Saved entries:
----------

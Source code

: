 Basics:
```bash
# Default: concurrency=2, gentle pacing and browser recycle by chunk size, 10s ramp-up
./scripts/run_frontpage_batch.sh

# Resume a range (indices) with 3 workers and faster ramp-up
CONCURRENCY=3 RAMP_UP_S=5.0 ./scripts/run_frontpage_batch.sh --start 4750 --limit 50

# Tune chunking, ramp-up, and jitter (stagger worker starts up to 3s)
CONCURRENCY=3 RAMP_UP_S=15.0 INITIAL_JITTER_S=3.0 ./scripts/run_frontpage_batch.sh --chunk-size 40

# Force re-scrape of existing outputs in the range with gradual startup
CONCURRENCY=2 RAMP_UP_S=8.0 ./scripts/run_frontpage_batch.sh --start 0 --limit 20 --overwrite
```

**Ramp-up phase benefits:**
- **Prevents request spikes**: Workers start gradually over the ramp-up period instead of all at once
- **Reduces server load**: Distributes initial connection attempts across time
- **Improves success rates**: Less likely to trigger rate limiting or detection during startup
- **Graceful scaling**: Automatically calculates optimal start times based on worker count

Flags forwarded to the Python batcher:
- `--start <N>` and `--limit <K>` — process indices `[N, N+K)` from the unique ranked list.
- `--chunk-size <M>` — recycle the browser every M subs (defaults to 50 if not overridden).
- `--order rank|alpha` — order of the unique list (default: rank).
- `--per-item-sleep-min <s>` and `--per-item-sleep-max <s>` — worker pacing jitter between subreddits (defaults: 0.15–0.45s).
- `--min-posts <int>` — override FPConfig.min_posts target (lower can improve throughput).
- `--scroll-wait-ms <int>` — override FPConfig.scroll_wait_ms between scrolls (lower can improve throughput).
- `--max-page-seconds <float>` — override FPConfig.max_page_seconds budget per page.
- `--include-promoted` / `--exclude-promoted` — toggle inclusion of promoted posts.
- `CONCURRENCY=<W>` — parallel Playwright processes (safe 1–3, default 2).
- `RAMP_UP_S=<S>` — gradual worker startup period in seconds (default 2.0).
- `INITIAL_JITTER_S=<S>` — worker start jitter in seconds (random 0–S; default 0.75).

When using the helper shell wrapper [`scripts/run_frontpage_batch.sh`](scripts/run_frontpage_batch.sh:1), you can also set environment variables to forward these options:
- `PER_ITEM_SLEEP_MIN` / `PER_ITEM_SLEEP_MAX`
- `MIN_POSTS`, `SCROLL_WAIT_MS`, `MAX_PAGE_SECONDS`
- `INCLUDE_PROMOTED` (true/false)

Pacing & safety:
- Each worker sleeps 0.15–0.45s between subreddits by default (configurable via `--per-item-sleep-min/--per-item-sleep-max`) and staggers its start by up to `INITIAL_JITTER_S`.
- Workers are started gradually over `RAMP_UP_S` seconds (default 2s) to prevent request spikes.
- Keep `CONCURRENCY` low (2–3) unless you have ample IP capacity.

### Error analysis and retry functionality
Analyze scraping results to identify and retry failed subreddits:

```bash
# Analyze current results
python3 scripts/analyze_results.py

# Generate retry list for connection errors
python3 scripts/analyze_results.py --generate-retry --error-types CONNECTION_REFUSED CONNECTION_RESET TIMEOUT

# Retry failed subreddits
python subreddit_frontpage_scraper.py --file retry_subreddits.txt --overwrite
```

----------

Work to be completed: Using the records above, pull out each line where the word "lower" occurs.

Answer space:
- `--min-posts <int>` — override FPConfig.min_posts target (lower can improve throughput).
- `--scroll-wait-ms <int>` — override FPConfig.scroll_wait_ms between scrolls (lower can improve throughput).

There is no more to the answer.